Step 1 – Install and configure Borgmatic

In this step, we will cover how to install and configure Borgmatic.

Step 1.1 Install BorgBackup and Borgmatic

Borgmatic does not automatically include BorgBackup, so we need to install both packages manually:

apt install borgbackup borgmatic
Step 1.2 – Borgmatic Configuration

An example configuration can be created with generate

generate-borgmatic-config

This is a configuration with example values in /etc/borgmatic/conf.yml Creates.

For this tutorial, you can use the following settings:

location:
    # Here you can specify a list of Storage Boxes as backup target.
    repositories:
        - [email protected]-storagebox.de:backups

    # A list of all directoy which should be included within the backup.
    # As we want to create a full system backup "/" is sufficient.
    source_directories:
        - /

    # Exclude the default mount directory and any directories which are created at runtime.
    exclude_patterns:
        - /dev
        - /proc
        - /sys
        - /var/run
        - /run
        - /mnt
        - /tmp

storage:
    # Here you can specify the password which is used to encrypt your backups. This is _not_ your Storage Box password.
    # Do not lose this. Otherwise you are not able to restore your backup later.
    encryption_passphrase: "<SUPER SECRET PASSWORD>"

    # As BorgBackup is running on port 23 on the Storage Boxes, we have to overwrite the default ssh command in order to specify a port.
    ssh_command: "ssh -p 23"

# Here you can specify how many backups should be kept at minumim for the specified time frame.
retention:
    keep_daily: 7
    keep_weekly: 4
    keep_monthly: 6
    keep_yearly: 1
 
Step 1.3 – Setup and create the first backup

Before we can create our first backup, we first need to initialize our backup repository.

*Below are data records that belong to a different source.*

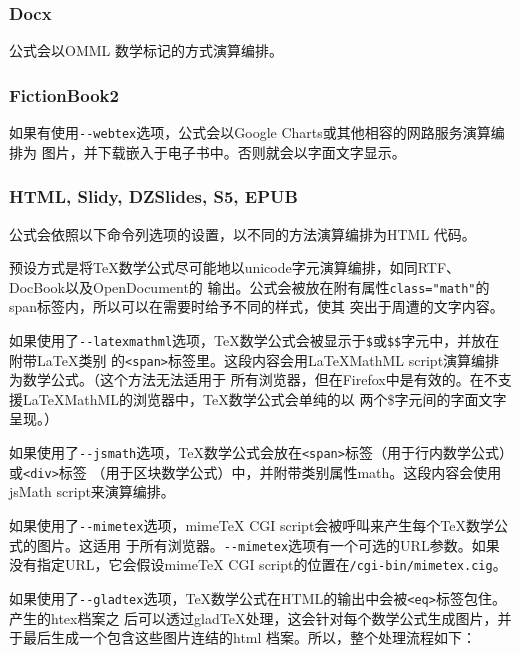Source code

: \documentclass[fancyhdr,bookmark]{ctexbook}
\newcommand{\passthrough}[1]{#1}
\begin{document}
\hypertarget{docx}{%
\subsubsection{Docx}\label{docx}}

公式会以OMML 数学标记的方式演算编排。

\hypertarget{fictionbook2}{%
\subsubsection{FictionBook2}\label{fictionbook2}}

如果有使用\passthrough{\lstinline!--webtex!}选项，公式会以Google
Charts或其他相容的网路服务演算编排为
图片，并下载嵌入于电子书中。否则就会以字面文字显示。

\hypertarget{html-slidy-dzslides-s5-epub}{%
\subsubsection{HTML, Slidy, DZSlides, S5,
EPUB}\label{html-slidy-dzslides-s5-epub}}

公式会依照以下命令列选项的设置，以不同的方法演算编排为HTML 代码。

预设方式是将TeX数学公式尽可能地以unicode字元演算编排，如同RTF、DocBook以及OpenDocument的
输出。公式会被放在附有属性\passthrough{\lstinline!class="math"!}的span标签内，所以可以在需要时给予不同的样式，使其
突出于周遭的文字内容。

如果使用了\passthrough{\lstinline!--latexmathml!}选项，TeX数学公式会被显示于\passthrough{\lstinline!$!}或\passthrough{\lstinline!$$!}字元中，并放在附带LaTeX类别
的\passthrough{\lstinline!<span>!}标签里。这段内容会用LaTeXMathML
script演算编排为数学公式。（这个方法无法适用于
所有浏览器，但在Firefox中是有效的。在不支援LaTeXMathML的浏览器中，TeX数学公式会单纯的以
两个\$字元间的字面文字呈现。）

如果使用了\passthrough{\lstinline!--jsmath!}选项，TeX数学公式会放在\passthrough{\lstinline!<span>!}标签（用于行内数学公式）或\passthrough{\lstinline!<div>!}标签
（用于区块数学公式）中，并附带类别属性math。这段内容会使用jsMath
script来演算编排。

如果使用了\passthrough{\lstinline!--mimetex!}选项，mimeTeX CGI
script会被呼叫来产生每个TeX数学公式的图片。这适用
于所有浏览器。\passthrough{\lstinline!--mimetex!}选项有一个可选的URL参数。如果没有指定URL，它会假设mimeTeX
CGI script的位置在\passthrough{\lstinline!/cgi-bin/mimetex.cig!}。

如果使用了\passthrough{\lstinline!--gladtex!}选项，TeX数学公式在HTML的输出中会被\passthrough{\lstinline!<eq>!}标签包住。产生的htex档案之
后可以透过gladTeX处理，这会针对每个数学公式生成图片，并于最后生成一个包含这些图片连结的html
档案。所以，整个处理流程如下：
\end{document}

borgmatic init --encryption repokey --verbosity 1

After successful preparation, we can create our first backup.

borgmatic --verbosity 1

Depending on the size of your server, the first backup may take a while. Future backups will be faster because they are only incremental.

Step 2 – Automation

From systemctl status borgmatic.timer borgmatic.service Use to check if the service and timer already exist.

  • If an error such as Unit borgmatic.XXX could not be found If you did not receive it, you can follow the instructions below.
  • If the units are found and you can view their status, you can skip this step.

We will use a system unit and a timer to automate this. The part below that starts the backup is in /etc/systemd/system/borgmatic.service Copy.

[Unit]
Description=Borgmatic system backup
Requires=network.target
After=network.target

[Service]
Type=oneshot
Nice=10
IOSchedulingClass=best-effort
IOSchedulingPriority=6
ProtectSystem=full
ExecStart=/usr/bin/borgmatic --verbosity -1 --syslog-verbosity 1

The following section is responsible for starting the backup regularly. It is located in /etc/systemd/system/borgmatic.timer Copy

[Unit]
Description=Daily backup timer

[Timer]
OnCalendar=*-*-* 16:30:00
Persistent=true

[Install]
WantedBy=timers.target

Now we just need to activate the timer:

systemctl enable --now borgmatic.timer

The timer starts a backup every day at 4:30 PM.

Result

With Borgmatic we have a simple yet powerful tool that allows us to back up our systems. We have configured it and set up automatic backups to protect against data loss.